Problem 1

For a data set of your choosing, make a faceted plot using the trelliscopejs package. You may make any type of plot; scatter plot, histogram, etc. but, as mentioned in the discussion below, you must explain why you chose this plot and what you are investigating about the variable you are graphing.

The trelliscope plot must include one cognostic measure of your own.
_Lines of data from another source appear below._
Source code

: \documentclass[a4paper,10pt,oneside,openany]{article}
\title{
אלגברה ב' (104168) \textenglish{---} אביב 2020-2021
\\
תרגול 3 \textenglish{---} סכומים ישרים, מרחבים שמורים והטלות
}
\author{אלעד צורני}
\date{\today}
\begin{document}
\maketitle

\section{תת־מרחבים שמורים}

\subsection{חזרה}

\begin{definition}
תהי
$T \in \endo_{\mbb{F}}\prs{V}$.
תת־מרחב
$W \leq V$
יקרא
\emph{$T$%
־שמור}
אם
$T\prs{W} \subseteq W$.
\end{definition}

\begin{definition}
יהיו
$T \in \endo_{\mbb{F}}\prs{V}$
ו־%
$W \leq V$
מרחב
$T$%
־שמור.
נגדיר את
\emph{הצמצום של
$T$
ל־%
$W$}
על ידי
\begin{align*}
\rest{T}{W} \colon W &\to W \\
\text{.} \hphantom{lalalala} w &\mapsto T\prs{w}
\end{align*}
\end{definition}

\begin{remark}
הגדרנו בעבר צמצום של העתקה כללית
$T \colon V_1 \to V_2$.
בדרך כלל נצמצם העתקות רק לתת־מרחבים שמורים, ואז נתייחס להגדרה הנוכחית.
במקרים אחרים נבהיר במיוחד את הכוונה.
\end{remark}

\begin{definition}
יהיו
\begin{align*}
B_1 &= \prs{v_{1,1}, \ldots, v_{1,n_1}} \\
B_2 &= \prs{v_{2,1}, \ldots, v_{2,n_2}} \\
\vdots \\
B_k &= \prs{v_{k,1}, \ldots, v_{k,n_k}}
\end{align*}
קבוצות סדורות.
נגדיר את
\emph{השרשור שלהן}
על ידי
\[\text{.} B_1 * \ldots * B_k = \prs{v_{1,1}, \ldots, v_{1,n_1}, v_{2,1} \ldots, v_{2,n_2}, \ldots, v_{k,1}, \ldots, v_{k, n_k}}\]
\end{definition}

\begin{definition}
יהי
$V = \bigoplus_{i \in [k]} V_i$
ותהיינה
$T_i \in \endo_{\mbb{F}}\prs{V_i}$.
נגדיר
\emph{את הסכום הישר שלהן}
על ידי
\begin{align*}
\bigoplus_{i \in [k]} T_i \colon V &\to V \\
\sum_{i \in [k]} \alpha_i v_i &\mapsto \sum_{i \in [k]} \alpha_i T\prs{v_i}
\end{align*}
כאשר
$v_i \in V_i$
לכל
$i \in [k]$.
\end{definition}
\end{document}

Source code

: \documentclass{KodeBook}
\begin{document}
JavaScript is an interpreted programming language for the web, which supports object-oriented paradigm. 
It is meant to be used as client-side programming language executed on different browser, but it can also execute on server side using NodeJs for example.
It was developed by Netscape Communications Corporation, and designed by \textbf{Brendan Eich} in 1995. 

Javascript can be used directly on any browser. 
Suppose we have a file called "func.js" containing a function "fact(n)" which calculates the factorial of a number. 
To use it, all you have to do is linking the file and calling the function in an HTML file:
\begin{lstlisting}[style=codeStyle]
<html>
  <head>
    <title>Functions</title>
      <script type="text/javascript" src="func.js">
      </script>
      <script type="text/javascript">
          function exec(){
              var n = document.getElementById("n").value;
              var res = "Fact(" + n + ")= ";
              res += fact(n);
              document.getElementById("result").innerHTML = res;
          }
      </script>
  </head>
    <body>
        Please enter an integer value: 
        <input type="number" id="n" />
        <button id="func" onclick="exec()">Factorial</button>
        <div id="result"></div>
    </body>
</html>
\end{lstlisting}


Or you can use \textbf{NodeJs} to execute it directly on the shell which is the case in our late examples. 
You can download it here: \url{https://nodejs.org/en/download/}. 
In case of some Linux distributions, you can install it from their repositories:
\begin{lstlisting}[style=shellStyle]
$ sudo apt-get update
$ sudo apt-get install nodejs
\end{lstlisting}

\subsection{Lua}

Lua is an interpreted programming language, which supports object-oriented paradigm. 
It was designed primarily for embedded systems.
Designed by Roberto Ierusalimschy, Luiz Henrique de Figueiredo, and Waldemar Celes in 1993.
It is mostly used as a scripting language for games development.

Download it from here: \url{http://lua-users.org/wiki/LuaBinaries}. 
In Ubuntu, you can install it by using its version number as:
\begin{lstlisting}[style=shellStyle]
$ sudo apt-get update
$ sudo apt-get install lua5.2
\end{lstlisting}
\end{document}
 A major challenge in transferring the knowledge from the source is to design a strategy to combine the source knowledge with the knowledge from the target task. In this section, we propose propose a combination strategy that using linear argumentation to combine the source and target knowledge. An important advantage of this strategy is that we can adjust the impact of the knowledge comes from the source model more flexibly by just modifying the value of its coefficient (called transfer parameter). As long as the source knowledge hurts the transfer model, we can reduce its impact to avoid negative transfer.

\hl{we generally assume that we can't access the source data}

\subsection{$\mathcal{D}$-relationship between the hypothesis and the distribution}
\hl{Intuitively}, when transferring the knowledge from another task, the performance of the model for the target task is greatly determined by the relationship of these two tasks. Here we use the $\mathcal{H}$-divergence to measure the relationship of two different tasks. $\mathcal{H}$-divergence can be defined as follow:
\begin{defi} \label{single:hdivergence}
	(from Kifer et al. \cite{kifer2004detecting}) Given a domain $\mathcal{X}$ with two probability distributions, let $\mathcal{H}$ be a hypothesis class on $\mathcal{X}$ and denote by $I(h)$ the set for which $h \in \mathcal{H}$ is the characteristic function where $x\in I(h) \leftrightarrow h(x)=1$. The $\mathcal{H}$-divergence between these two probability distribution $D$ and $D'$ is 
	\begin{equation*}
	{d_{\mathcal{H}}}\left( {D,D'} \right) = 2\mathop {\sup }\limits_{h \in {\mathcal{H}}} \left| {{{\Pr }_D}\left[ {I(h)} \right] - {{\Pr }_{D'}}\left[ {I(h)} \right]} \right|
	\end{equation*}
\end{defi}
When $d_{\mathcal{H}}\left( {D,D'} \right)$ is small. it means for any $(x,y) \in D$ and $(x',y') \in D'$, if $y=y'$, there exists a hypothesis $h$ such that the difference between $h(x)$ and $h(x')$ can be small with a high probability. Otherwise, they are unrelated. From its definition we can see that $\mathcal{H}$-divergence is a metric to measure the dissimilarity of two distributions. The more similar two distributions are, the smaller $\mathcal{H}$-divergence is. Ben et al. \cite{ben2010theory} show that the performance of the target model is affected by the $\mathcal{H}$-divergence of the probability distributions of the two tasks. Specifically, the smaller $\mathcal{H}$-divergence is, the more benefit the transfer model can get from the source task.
Include a description of what it is and what information this measure gives.

# Read in data
alleg <- read.csv("allegheny_county_master_file (2).csv")
# Check structure and the unique values of MUNIDESC
#unique(alleg$MUNIDESC)
str(alleg$LOTAREA)
##  int [1:584107] 8320 282835 106321 9000 1800 54582 54581 5768 9568 21388 ...
str(alleg$MUNIDESC)
##  chr [1:584107] "1st Ward  - PITTSBURGH" "1st Ward  - PITTSBURGH" ...
# Try to make scatterplot of SALEPRICE vs LOTAREA faceted by municipality
# Change MUNIDESC to factor
alleg$MUNIDESC <- as.factor(alleg$MUNIDESC)
str(alleg$MUNIDESC)
##  Factor w/ 175 levels "10th Ward -  McKEESPORT",..: 17 17 17 17 17 17 17 17 17 17 ...
# Check values of usedesc
#unique(alleg$USEDESC)
# Filter to only single family homes
library(tidyr)
alleg_new <- subset(alleg, USEDESC == "SINGLE FAMILY")
# String replace all the spaces in the MUNIDESC variable
library(stringr)
alleg_new$MUNIDESC <- str_replace(alleg_new$MUNIDESC, "  ", "")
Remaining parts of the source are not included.